Moving a record is also quite easy but prone to errors. You’ll need to update the record_path of the record you want to move to replace the path with the new path.

This could be easy if you can manually enter the path, or it could be harder if you need to find a string and replace it. This is because there’s no validation like a foreign key to the related employee records.

For example, if the employee Peter (id 10) moves from Support (id 3) to Sales (id 2), we can update that employee record with the new path. The new path would be “1/2/10/” instead of “1/3/10/”.

UPDATE employee
SET record_path = '1/2/10/'
WHERE id = 10;

The employee will now be in the right place in the hierarchy.

 

Deleting Records

To delete a record with no children, you can simply remove the record from the employee table.

DELETE FROM employee
WHERE id = 14;

If the record you’re deleting has children, you’ll need to update the record_path value for each of the children to remove the id that you’re deleting.

For example, to delete record 11 (which has child records), we need to:

DELETE FROM employee
WHERE id = 11;

UPDATE employee
SET record_path = SUBSTITUTE(record_path, '/11/', '/')
WHERE record_path LIKE '1/4/11/%';

The SUBSTITUTE function here will replace the value of /11/ with just a / character, essentially removing it from the value. You may need to use a different function if SUBSTITUTE is not in your database.

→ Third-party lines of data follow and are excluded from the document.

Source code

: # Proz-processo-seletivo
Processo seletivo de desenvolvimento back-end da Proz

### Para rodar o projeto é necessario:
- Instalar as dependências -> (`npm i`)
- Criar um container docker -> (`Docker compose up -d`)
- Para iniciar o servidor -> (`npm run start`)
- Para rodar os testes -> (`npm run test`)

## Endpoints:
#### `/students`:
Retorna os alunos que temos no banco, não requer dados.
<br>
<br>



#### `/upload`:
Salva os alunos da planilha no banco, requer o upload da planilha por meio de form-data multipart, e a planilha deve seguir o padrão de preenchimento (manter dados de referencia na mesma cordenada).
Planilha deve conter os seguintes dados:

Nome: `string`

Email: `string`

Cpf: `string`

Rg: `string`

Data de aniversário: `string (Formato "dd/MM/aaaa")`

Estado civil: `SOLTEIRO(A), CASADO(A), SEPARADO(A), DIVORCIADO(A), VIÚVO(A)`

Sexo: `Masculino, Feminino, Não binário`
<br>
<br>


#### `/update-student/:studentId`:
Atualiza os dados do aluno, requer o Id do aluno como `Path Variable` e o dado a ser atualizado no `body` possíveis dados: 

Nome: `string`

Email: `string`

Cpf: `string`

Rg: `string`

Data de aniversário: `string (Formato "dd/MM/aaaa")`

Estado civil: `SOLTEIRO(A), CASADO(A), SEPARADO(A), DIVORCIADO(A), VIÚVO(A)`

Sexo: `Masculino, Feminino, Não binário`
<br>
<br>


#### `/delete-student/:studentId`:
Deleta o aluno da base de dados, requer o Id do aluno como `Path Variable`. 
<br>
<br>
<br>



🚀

It’s a bit messy and error-prone, but like many of these methods, you can put this functionality inside a stored procedure and then call the stored procedure to make it easier.

 

Pros

Here are the advantages of the Lineage Column or Path Enumeration method:

  • Easy to insert new records.
  • Easy to select the whole or part of the tree
  • Moving records can be easy

 

Cons

Here are the disadvantages of the Lineage Column or Path Enumeration method:

  • Deleting records can be hard
  • Moving records can be hard in some situations
  • There is no referential integrity, which can compromise the quality of your data. This is probably the biggest disadvantage.
  • There’s a maximum length of values in the path column, meaning you have a maximum depth of your hierarchy.

Summary of Methods

We’ve seen several different methods for implementing hierarchical data. How do they all compare to each other?

This table summarises the differences between each method.

Method Select Insert Update Delete Ref. Integ.
Adjacency List Hard Easy Easy Easy Yes
Nested Set Easy Hard Hard Hard No
Flat Table Easy Hard Easy Easy N/A
Bridge Table/Closure Table Easy Easy Hard Hard Yes
Lineage Column/Path Enumeration Easy Easy Easy Hard No

How do you know which method to implement?

 

Which Method Should I Use?

So there are several ways to store hierarchical data in an SQL database. Which method should you use?

I recommend using the Adjacency List option in most cases.

You could consider the Nested Set if you are mostly selecting from the table and rarely updating or if the SELECT performance of Adjacency List is poor.

The other methods could work in specific cases, but in most cases the Adjacency List will be OK.

 

Conclusion

Hierarchical data isn’t something that is done very often or comes standard with relational databases. Fortunately, there are several ways to implement it, each with their pros and cons.

Consider using the Adjacency List method which will work in most cases, and queries for this are supported in recent versions of each vendor’s database.